26 thoughts on “San Geraldo’s Balls / Las Bolas de San Geraldo”

  1. What type of fish is used to make these balls? I would assume any white fish would do?
    And that Caprese salad looks doable……hm-m-m. Thanks.

    1. Jim,
      I think cod is the standard for fish balls but other white fish are also used. SG loves caprese salad. His was excellent.

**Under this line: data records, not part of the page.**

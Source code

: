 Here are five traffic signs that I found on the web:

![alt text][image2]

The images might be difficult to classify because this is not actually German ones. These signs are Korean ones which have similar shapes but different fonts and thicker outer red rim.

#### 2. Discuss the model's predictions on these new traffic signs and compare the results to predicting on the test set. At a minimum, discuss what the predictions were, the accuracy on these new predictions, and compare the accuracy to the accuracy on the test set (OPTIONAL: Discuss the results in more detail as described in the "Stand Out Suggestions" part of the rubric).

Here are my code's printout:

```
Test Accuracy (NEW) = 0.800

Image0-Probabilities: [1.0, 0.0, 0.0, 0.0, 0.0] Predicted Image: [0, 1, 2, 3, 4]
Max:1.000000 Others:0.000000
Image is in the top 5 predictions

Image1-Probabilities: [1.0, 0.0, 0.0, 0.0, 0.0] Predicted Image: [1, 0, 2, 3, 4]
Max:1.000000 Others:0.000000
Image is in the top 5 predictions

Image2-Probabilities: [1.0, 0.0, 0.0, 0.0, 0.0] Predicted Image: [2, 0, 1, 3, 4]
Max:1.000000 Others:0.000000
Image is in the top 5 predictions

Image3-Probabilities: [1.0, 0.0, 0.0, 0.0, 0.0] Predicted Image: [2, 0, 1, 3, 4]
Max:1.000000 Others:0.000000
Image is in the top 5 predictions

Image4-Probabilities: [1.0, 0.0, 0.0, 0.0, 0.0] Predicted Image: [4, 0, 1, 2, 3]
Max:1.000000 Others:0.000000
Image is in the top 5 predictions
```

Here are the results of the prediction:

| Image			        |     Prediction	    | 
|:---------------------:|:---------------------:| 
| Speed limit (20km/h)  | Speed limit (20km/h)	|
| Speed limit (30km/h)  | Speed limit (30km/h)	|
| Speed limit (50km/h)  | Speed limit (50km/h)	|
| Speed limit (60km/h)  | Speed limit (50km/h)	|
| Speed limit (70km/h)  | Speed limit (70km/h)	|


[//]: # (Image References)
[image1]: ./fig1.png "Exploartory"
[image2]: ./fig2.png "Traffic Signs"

  2. I love lefse! Lived in Minnesota (dontcha know) for a few years…my ex’s grandparents were Swedish and Norwegian (had 13 children/lived on a farm). Could almost guarantee that someone would make lefse for family get-togethers. Lefse–when freshly made and eaten straight off the griddle is sublime–a smear of butter, a sprinkle of sugar–roll it up. Uff-da! Yum. I even used to have my own lefse stick–a long, skinny flat piece of wood, usually decorated with a traditional Scandinavian design on the handle, that would slide under the lefse so you could turn it to cook on the other side without using harsh tools that might rip it. Haven’t made it in over 40 years.

    Of course, then there is lutefisk (definition; a Scandinavian dish prepared by soaking dried cod in lye to tenderize it, then skinning, boning, and boiling the fish to a gelatinous consistency). Gag.

    1. Mary,
      MinnesOHta. SG never tried to make lease himself, nor did anyone in his family. Even our southern Norwegian gourmet cousins, who make verything, buy their lefse. You’d impress to them. That description of lutefisk is perfect. I had it once in Bergen, Norway. SG ordered it and I ate about half. I had a taste. Blech! Blech! It lived up to its reputation!

  3. OHHHHHHHHH ABBA!!!!!!!!!!!!!!!!!!!!!!!!!!!! IT’s about time Anne Marie suffer, since I have to suffer through all those pictures you feature of people wearing those hideous crocs!!!! But FISHBALLS? YUCK. I bet she’ll love this song, bwahahahahahaha

    1. Mistress Maddie,
      The fish balls were good. SG had the leftovers for lunch. Can’t believe Anne Marie refused to listen to my music!

  4. Another misleading post title. I fall for it every time! 🙂 I think, no I know, that I would prefer Anne Marie’s balls over SG’s.

    1. Deedles,
      I don’t know what was misleading about the title. San Geraldo’s Fish Balls was too wordy. I will not tell you my preference. It would only get me in trouble.

  5. D & M must have been smacking their lips once they got a whiff of those fiskeboller. I hope they enjoyed them – sauce-less, naturally.

    I’ve heard ABBA sing in various languages before, but never in Spanish as far as I can recall. Is there no END to their talent? Apparently not. (Anne-Marie would LOVE this!) Glad that the video kept back the sight of any ghastly kids.

    1. Raybeard,
      I was stunned to find so many of their songs in Spanish. They recorded 15 and performed more I think. They apparently performed not only in English, but in Spanish, Swedish (well duh), French, and German, too. Amazing.

    1. Wilma,
      I love your final line! Yes they sure were! SG’s cousin served us fish balls in Bergen and they were exceptional. Lutefisk? None for me thanks. Once was enough.

  6. Those fish balls look like gnocchi. Probably don’t taste that way, though. Thank goodness for the broccoli — texture! (And color!)

    1. Steve,
      Definitely nothing like gnocchi. I love gnocchi. These fish balls really were surprisingly good. Firm. Not mushy. Not fishy smelling or tasting. SG got his fix. Now when will he open that box of lefse?

    1. David:
      They’re fun for a change of pace and you can imagine yourself in Norway while you enjoy them.